Vittorio Bachelet (20 February 1926 – 12 February 1980) was an Italian academic and politician, former vice president of the High Council of the Judiciary.

On 12 February 1980, he was ambushed and murdered by the Red Brigades.

Biography 
After having attended the Azione Cattolica association, Bachelet joined the Italian Catholic Federation of University Students and graduated in Law at the Sapienza University of Rome, where he later taught. He also taught in other Universities in Pavia and Trieste.

In 1959, Bachelet was appointed vice president of Azione Cattolica by Pope John XXIII, while in 1964 he was appointed President by Pope Paul VI.

Bachelet joined Christian Democracy, being very close to Aldo Moro, and in 1976 was elected vice president of the High Council of the Judiciary (elected by all the political parties in the Parliament), after having been for a few months a city councilor in Rome.
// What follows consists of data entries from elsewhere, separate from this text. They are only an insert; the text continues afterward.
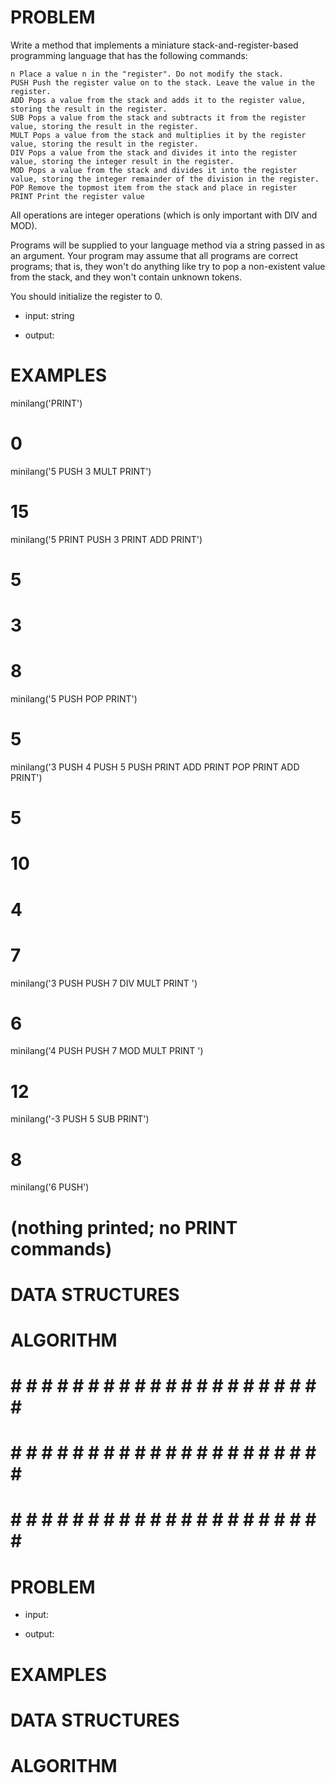 # PROBLEM
Write a method that implements a miniature stack-and-register-based programming language that has the following commands:

    n Place a value n in the "register". Do not modify the stack.
    PUSH Push the register value on to the stack. Leave the value in the register.
    ADD Pops a value from the stack and adds it to the register value, storing the result in the register.
    SUB Pops a value from the stack and subtracts it from the register value, storing the result in the register.
    MULT Pops a value from the stack and multiplies it by the register value, storing the result in the register.
    DIV Pops a value from the stack and divides it into the register value, storing the integer result in the register.
    MOD Pops a value from the stack and divides it into the register value, storing the integer remainder of the division in the register.
    POP Remove the topmost item from the stack and place in register
    PRINT Print the register value

All operations are integer operations (which is only important with DIV and MOD).

Programs will be supplied to your language method via a string passed in as an argument. Your program may assume that all programs are correct programs; that is, they won't do anything like try to pop a non-existent value from the stack, and they won't contain unknown tokens.

You should initialize the register to 0.

- input: string

- output:

# EXAMPLES
minilang('PRINT')
# 0

minilang('5 PUSH 3 MULT PRINT')
# 15

minilang('5 PRINT PUSH 3 PRINT ADD PRINT')
# 5
# 3
# 8

minilang('5 PUSH POP PRINT')
# 5

minilang('3 PUSH 4 PUSH 5 PUSH PRINT ADD PRINT POP PRINT ADD PRINT')
# 5
# 10
# 4
# 7

minilang('3 PUSH PUSH 7 DIV MULT PRINT ')
# 6

minilang('4 PUSH PUSH 7 MOD MULT PRINT ')
# 12

minilang('-3 PUSH 5 SUB PRINT')
# 8

minilang('6 PUSH')
# (nothing printed; no PRINT commands)

# DATA STRUCTURES


# ALGORITHM

# # # # # # # # # # # # # # # # # # # # # # #
# # # # # # # # # # # # # # # # # # # # # # # 
# # # # # # # # # # # # # # # # # # # # # # #

# PROBLEM


- input: 

- output:

# EXAMPLES


# DATA STRUCTURES


# ALGORITHM
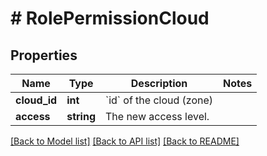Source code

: # # RolePermissionCloud

## Properties

Name | Type | Description | Notes
------------ | ------------- | ------------- | -------------
**cloud_id** | **int** | &#x60;id&#x60; of the cloud (zone) |
**access** | **string** | The new access level. |

[[Back to Model list]](../../README.md#models) [[Back to API list]](../../README.md#endpoints) [[Back to README]](../../README.md)
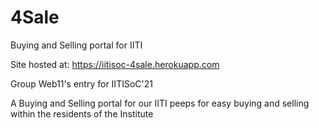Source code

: # 4Sale
Buying and Selling portal for IITI

Site hosted at: https://iitisoc-4sale.herokuapp.com

Group Web11's entry for IITISoC'21

A Buying and Selling portal for our IITI peeps for easy buying and selling within the residents of the Institute

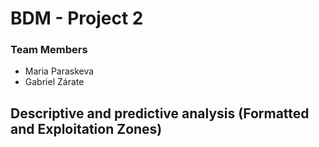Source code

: # BDM - Project 2

### Team Members

- Maria Paraskeva
- Gabriel Zárate

## Descriptive and predictive analysis (Formatted and Exploitation Zones)


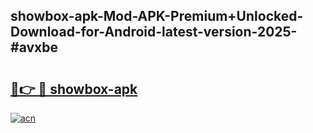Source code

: ## showbox-apk-Mod-APK-Premium+Unlocked-Download-for-Android-latest-version-2025-#avxbe

# <h2><a href="https://bedroomkl.my?title=showbox-apk&ref=20M">🔗👉 🔴 showbox-apk</a></h2>

[![acn](https://github.com/user-attachments/assets/0f9c940e-d8b0-45ae-aac7-cd30a18b3e1c)](https://bedroomkl.my?title=showbox-apk&ref=20M)

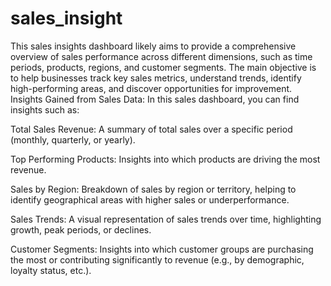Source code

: # sales_insight
This sales insights dashboard likely aims to provide a comprehensive overview of sales performance across different dimensions, such as time periods, products, regions, and customer segments. 
The main objective is to help businesses track key sales metrics, understand trends, identify high-performing areas, and discover opportunities for improvement.
Insights Gained from Sales Data:
In this sales dashboard, you can find insights such as:

Total Sales Revenue: A summary of total sales over a specific period (monthly, quarterly, or yearly).

Top Performing Products: Insights into which products are driving the most revenue.

Sales by Region: Breakdown of sales by region or territory, helping to identify geographical areas with higher sales or underperformance.

Sales Trends: A visual representation of sales trends over time, highlighting growth, peak periods, or declines.

Customer Segments: Insights into which customer groups are purchasing the most or contributing significantly to revenue (e.g., by demographic, loyalty status, etc.).
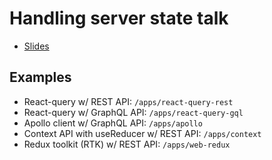 # Handling server state talk

- [Slides](https://app.pitch.com/app/presentation/52ddfc8c-b185-4402-a32c-1730656a5d11/4f1b90ca-8eda-4f31-af94-52c6adcb3a07)

## Examples

- React-query w/ REST API: `/apps/react-query-rest`
- React-query w/ GraphQL API: `/apps/react-query-gql`
- Apollo client w/ GraphQL API: `/apps/apollo`
- Context API with useReducer w/ REST API: `/apps/context`
- Redux toolkit (RTK) w/ REST API: `/apps/web-redux`
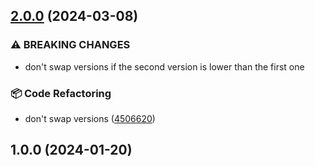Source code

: 

## [2.0.0](https://github.com/mrozio13pl/semiff/compare/v1.0.0...v2.0.0) (2024-03-08)


### ⚠ BREAKING CHANGES

* don't swap versions if the second version is lower than the first one

### 📦 Code Refactoring

* don't swap versions ([4506620](https://github.com/mrozio13pl/semiff/commit/4506620c24a7bd93e71f9dcfc38716edeb1b9e33))

## 1.0.0 (2024-01-20)
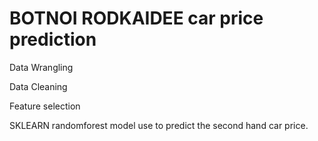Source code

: # BOTNOI RODKAIDEE car price prediction

Data Wrangling

Data Cleaning

Feature selection

SKLEARN randomforest model use to predict the second hand car price.

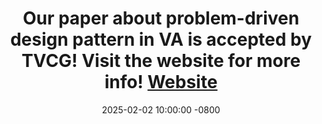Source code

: ---
title: >-
    Our paper about problem-driven design pattern in VA is accepted by TVCG! Visit the website for more info!
    <a href="https://upddp.github.io/" target="_blank">Website <i class="fas fa-angle-double-right"></i></a>
date: 2025-02-02 10:00:00 -0800
---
On 12 February 1980, at the end of a lesson, while talking with his assistant Rosy Bindi, Bachelet was shot and killed by an armed group of the Red Brigades, on the mezzanine of the staircase of the Faculty of Political Sciences of La Sapienza. His funeral took place two days later at the San Roberto Bellarmino Church and was attended by President Sandro Pertini and Prime minister Francesco Cossiga.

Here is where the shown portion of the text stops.